Start of THE INPUT

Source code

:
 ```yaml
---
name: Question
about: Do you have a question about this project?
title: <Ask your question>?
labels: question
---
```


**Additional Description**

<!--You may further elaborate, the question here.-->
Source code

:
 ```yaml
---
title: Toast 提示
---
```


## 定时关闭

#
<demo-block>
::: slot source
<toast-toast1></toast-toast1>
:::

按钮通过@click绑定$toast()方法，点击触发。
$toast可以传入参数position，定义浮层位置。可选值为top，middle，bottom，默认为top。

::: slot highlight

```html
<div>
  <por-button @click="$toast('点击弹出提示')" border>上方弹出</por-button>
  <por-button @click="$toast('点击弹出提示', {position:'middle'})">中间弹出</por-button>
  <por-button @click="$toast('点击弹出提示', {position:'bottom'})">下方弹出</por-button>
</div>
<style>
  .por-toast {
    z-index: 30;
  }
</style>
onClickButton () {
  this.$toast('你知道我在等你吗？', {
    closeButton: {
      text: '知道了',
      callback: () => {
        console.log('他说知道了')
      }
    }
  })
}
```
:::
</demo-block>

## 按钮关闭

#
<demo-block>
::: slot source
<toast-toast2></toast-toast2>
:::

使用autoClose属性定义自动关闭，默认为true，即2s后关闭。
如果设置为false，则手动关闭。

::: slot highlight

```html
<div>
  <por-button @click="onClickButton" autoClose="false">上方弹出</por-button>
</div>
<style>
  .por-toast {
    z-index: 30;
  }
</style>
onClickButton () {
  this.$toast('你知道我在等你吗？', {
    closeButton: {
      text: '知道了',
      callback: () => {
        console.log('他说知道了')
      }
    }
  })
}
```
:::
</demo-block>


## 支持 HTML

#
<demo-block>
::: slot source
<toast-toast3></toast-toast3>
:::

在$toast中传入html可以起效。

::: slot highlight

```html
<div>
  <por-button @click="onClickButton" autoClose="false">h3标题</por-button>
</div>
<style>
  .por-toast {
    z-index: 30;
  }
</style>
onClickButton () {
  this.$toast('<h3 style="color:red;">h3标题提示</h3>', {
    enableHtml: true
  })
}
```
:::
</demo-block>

End of THE INPUT

* [WORK REQUIRED]: Pull out all lines containing the word "middle" from the entries above.

* [RESPONSE FOR THIS EXERCISE]:
$toast可以传入参数position，定义浮层位置。可选值为top，middle，bottom，默认为top。
  <por-button @click="$toast('点击弹出提示', {position:'middle'})">中间弹出</por-button>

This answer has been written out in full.